### Source records
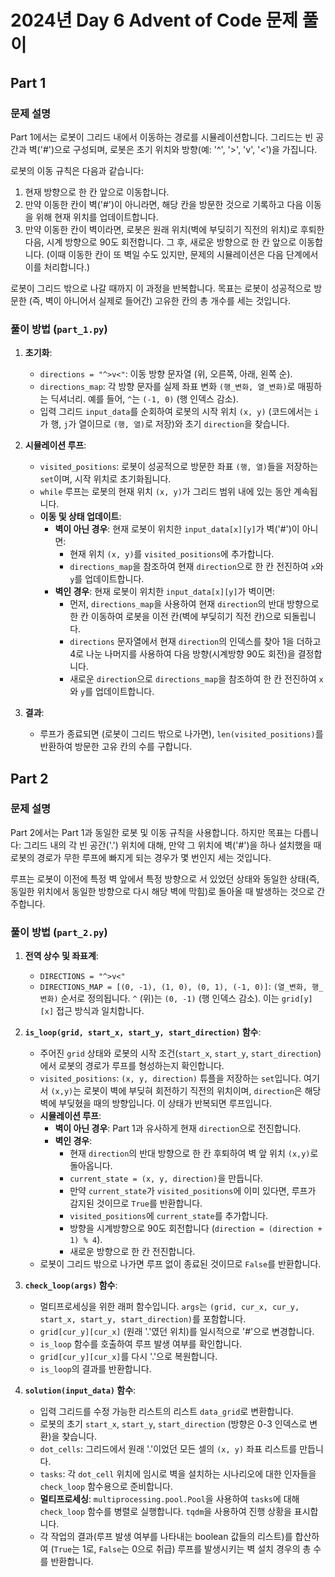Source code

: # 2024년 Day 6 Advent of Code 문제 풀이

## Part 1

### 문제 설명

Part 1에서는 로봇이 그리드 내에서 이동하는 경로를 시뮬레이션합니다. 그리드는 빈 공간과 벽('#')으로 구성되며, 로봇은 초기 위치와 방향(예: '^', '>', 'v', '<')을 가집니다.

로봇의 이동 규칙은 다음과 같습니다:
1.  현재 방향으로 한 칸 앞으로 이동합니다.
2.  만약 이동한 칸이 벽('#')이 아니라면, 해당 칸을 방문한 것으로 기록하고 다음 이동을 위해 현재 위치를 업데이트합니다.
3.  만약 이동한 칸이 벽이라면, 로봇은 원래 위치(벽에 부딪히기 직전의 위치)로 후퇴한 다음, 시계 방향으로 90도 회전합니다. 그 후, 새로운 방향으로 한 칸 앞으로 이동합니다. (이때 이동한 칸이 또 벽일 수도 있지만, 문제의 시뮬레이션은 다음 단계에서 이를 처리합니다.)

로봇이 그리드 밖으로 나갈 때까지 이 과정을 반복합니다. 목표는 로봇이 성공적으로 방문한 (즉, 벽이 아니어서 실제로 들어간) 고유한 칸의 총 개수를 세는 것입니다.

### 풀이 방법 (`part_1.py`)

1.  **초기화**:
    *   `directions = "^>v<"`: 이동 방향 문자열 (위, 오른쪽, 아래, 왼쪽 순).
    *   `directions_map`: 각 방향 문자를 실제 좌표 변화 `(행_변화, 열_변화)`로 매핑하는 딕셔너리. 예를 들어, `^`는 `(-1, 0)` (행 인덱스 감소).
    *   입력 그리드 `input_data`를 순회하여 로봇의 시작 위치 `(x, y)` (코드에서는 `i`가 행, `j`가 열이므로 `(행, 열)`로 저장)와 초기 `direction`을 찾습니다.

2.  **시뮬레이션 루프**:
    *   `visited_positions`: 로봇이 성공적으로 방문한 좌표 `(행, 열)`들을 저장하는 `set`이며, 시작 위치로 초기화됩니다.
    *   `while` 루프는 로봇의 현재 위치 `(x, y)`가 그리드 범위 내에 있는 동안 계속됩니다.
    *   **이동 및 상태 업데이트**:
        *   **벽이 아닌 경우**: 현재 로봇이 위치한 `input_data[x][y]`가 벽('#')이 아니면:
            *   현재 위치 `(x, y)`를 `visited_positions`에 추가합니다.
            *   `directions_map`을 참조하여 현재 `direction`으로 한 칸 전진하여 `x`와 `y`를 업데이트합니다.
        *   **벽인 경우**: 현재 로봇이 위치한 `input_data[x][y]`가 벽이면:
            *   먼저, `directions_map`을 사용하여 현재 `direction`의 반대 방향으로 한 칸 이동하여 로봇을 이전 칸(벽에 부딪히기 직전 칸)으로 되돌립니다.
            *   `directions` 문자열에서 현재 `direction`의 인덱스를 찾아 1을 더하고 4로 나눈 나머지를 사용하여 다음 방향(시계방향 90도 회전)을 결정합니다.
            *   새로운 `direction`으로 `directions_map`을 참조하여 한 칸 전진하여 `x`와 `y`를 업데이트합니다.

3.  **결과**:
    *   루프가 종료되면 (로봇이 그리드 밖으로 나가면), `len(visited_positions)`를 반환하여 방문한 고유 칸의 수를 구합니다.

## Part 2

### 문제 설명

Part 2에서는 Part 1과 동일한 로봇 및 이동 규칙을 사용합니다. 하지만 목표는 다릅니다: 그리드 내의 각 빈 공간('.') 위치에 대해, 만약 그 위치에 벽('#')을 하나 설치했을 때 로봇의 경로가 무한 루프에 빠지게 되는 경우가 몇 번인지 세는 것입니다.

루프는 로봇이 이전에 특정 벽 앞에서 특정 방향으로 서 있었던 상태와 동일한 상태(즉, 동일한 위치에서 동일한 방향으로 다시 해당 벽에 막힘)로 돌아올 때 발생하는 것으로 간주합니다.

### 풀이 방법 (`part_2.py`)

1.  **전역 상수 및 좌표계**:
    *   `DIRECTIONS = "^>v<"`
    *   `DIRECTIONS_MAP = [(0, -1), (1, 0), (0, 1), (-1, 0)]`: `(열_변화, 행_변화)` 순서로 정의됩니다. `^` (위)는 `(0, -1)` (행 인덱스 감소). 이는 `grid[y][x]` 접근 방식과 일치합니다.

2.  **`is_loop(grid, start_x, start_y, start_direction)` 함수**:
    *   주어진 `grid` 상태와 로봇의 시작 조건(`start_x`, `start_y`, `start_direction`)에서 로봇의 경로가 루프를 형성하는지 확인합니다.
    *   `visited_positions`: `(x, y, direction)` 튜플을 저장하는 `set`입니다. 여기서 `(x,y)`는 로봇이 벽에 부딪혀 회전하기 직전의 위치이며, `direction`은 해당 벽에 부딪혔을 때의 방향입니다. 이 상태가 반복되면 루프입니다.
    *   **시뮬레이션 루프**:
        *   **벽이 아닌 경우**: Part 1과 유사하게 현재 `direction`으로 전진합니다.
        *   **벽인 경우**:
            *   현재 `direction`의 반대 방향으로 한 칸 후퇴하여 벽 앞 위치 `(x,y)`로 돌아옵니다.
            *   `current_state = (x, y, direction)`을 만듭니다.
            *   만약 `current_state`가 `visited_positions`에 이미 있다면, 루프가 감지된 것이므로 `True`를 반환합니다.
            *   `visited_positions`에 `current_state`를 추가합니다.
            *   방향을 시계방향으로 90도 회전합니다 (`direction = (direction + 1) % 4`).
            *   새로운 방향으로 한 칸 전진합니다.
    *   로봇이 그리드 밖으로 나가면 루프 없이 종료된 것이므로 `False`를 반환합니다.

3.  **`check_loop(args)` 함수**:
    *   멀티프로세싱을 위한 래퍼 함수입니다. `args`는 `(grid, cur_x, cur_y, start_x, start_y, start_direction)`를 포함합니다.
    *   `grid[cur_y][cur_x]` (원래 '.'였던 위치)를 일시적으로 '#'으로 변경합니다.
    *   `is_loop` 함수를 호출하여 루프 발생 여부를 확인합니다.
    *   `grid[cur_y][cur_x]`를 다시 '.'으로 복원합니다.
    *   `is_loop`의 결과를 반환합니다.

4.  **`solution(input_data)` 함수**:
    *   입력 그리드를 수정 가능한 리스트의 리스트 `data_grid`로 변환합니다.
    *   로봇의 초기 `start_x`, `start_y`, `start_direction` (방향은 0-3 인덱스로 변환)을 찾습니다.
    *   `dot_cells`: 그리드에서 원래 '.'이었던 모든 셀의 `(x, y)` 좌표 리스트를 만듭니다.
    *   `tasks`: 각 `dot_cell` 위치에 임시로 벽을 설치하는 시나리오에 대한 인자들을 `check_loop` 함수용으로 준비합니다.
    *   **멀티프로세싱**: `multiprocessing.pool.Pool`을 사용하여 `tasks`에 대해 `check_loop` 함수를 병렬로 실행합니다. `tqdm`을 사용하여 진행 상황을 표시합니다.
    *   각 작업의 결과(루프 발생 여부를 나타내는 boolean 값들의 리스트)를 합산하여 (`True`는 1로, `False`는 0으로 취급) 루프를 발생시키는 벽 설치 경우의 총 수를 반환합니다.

* * *

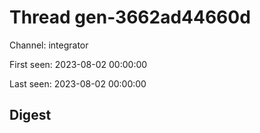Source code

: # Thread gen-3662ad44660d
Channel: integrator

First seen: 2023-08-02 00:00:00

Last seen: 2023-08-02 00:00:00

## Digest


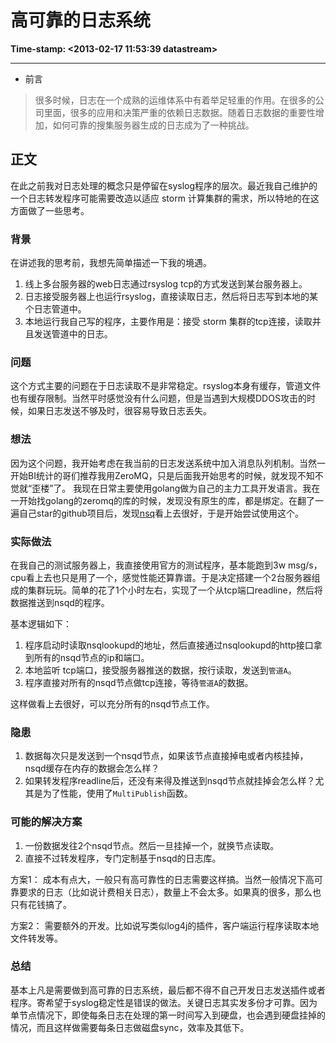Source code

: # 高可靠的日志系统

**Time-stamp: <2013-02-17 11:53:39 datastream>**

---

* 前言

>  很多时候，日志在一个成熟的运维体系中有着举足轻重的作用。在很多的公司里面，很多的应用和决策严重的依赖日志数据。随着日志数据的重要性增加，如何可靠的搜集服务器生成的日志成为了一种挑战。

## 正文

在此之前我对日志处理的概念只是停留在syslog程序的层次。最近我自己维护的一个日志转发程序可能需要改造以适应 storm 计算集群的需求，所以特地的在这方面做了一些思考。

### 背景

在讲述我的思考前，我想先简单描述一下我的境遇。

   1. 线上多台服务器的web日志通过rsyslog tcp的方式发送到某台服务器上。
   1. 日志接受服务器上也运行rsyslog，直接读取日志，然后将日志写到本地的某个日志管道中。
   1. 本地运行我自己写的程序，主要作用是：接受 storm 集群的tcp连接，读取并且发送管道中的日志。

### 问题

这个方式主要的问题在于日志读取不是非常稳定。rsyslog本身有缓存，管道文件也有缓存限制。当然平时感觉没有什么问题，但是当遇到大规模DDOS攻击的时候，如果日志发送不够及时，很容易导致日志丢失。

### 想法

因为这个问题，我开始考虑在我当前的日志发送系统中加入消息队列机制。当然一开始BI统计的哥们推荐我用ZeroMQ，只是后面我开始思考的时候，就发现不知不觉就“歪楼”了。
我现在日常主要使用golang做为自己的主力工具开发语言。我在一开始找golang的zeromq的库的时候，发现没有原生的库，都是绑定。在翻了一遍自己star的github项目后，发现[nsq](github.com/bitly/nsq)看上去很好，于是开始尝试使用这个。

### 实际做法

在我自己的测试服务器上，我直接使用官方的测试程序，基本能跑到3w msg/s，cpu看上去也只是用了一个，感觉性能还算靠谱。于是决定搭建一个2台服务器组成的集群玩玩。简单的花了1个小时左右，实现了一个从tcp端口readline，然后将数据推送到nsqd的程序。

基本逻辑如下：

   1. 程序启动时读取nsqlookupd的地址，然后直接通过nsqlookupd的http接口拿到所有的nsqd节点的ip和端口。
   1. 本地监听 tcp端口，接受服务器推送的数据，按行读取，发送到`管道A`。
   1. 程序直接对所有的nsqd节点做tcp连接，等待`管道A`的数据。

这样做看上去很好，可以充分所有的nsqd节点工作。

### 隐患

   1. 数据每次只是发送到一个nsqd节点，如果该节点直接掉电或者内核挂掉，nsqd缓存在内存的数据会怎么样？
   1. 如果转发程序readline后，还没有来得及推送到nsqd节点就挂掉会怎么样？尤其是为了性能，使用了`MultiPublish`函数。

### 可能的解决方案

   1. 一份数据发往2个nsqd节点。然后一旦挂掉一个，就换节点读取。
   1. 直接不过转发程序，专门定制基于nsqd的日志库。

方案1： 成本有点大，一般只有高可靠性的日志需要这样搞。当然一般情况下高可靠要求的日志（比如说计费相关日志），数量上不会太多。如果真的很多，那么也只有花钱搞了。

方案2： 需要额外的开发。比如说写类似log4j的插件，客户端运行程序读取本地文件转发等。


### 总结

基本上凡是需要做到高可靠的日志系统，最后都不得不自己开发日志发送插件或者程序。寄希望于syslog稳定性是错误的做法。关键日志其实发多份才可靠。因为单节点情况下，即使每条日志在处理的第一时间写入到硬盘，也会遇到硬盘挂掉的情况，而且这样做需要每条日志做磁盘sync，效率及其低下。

### Exercise goal
The response must contain each line above that holds the string "것입니다".

### Answer space
로봇이 그리드 밖으로 나갈 때까지 이 과정을 반복합니다. 목표는 로봇이 성공적으로 방문한 (즉, 벽이 아니어서 실제로 들어간) 고유한 칸의 총 개수를 세는 것입니다.
Part 2에서는 Part 1과 동일한 로봇 및 이동 규칙을 사용합니다. 하지만 목표는 다릅니다: 그리드 내의 각 빈 공간('.') 위치에 대해, 만약 그 위치에 벽('#')을 하나 설치했을 때 로봇의 경로가 무한 루프에 빠지게 되는 경우가 몇 번인지 세는 것입니다.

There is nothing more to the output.